“I don’t know too much about Adderall,” [Brandon] Marshall said during his weekly press conference. “I know guys, it is such a competitive league, guys try anything just to get that edge. I’m fortunate enough to be blessed with size and some smarts to give me my edge. But some guys, they’ll do whatever they can to get an edge. I’ve heard of some crazy stories. I’ve heard (of) guys using like Viagra, seriously. Because the blood is supposedly thin, some crazy stuff. So, you know, it’s kind of scary with some of these chemicals that are in some of these things so you have to be careful.”

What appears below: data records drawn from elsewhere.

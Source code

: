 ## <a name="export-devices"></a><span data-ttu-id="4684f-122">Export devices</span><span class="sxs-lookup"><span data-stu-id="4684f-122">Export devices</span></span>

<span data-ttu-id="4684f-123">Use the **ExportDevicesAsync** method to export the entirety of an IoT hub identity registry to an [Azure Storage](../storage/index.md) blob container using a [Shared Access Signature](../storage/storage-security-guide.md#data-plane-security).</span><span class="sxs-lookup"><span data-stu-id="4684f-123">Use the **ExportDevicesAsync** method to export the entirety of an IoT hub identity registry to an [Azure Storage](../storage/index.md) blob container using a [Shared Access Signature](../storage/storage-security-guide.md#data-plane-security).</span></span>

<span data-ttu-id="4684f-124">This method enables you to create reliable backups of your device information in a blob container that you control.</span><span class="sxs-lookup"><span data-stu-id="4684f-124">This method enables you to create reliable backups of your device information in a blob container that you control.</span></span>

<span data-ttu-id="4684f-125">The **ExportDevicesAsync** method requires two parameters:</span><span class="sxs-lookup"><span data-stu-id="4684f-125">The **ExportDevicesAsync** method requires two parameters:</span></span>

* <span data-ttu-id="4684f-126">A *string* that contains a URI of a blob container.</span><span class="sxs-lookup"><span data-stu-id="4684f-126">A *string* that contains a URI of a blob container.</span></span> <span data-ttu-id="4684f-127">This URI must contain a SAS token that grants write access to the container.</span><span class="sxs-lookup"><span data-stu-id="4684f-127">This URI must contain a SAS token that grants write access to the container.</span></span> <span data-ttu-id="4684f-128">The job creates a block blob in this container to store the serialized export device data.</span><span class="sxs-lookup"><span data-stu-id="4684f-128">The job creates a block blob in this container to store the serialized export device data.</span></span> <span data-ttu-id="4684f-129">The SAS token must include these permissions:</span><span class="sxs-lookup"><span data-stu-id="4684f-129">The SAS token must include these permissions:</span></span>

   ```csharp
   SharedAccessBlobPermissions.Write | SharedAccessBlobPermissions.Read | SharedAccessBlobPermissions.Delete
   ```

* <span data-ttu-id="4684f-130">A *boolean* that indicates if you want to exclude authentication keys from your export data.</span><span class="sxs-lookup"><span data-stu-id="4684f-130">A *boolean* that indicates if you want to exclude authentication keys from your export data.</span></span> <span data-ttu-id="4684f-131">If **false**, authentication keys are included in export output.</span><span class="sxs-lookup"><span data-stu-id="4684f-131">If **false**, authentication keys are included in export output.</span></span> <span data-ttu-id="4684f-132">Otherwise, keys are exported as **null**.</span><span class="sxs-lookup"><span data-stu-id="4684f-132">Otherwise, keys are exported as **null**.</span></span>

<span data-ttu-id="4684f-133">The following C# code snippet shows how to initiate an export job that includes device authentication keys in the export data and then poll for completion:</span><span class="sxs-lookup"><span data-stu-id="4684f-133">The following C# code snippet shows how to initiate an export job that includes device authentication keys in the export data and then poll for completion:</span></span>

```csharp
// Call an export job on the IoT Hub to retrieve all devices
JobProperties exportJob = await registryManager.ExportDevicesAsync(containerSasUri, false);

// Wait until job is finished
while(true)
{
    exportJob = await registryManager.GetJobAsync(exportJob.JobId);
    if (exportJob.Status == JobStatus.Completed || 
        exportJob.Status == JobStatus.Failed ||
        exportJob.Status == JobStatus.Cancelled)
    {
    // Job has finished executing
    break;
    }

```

It shouldn't be that surprising that he's heard of it; it's enough of a thing that the World Anti-Doping Agency has looked into banning it, though there's little evidence it actually helps athletes who aren't competing at high altitudes (higher than Denver, though perhaps Marshall's tenure there is related). It improves blood flow by relaxing blood vessels, not by thinning the blood; I'm only aware of blood thinners as a doping regimen to counteract EPO, which is a blood thickener. Enlarged blood vessels deliver more oxygen, which is in shorter supply at very high altitudes. Up that high, there's evidence that Viagra does help:
Interest in the drug among antidoping experts was further increased by a study conducted at Stanford University and published in 2006 in The Journal of Applied Physiology. The study indicated that some participants taking Viagra improved their performances by nearly 40 percent in 10-kilometer cycling time trials conducted at a simulated altitude of 12,700 feet — a height far above general elite athletic competition. Viagra did not significantly enhance performance at sea level, where blood vessels are fully dilated in healthy athletes.
A 2004 German study of climbers at 17,200 feet at a Mount Everest base camp, published in The Annals of Internal Medicine, found that Viagra relieved constriction of blood vessels in the lungs and increased maximum exercise capacity.”
Interest in Viagra as a doping agent seems to have peaked around 2008 for a number of reasons, one of which is another environment in which the little blue pills might come in handy:
Pollution, however, has become a serious problem, especially this year in Beijing. That's where WADA's studies raise an interesting possibility. One of them, according to the Times, "is measuring the potential effects of Viagra as an antidote to air pollution," with 30 athletes assigned to "ride exercise bikes in clean air and in a room with the air polluted by the exhaust of leaf blowers and lawnmowers." The hypothesis seems to be that air pollution, like altitude, can constrict oxygen flow—and that Viagra might restore it.
As with altitude, there's no evidence it helps except in extreme-altitude or -pollution environments (it's possible, I guess, that if you trained at extreme altitudes, something athletes do, and wanted to train harder and longer, Viagra might help), so it's not going to help athletes outside of Beijing or La Paz—or maybe Mexico City, which has plenty of both. Nonetheless, it's apparently been popular in locker rooms for quite some time for off-label uses.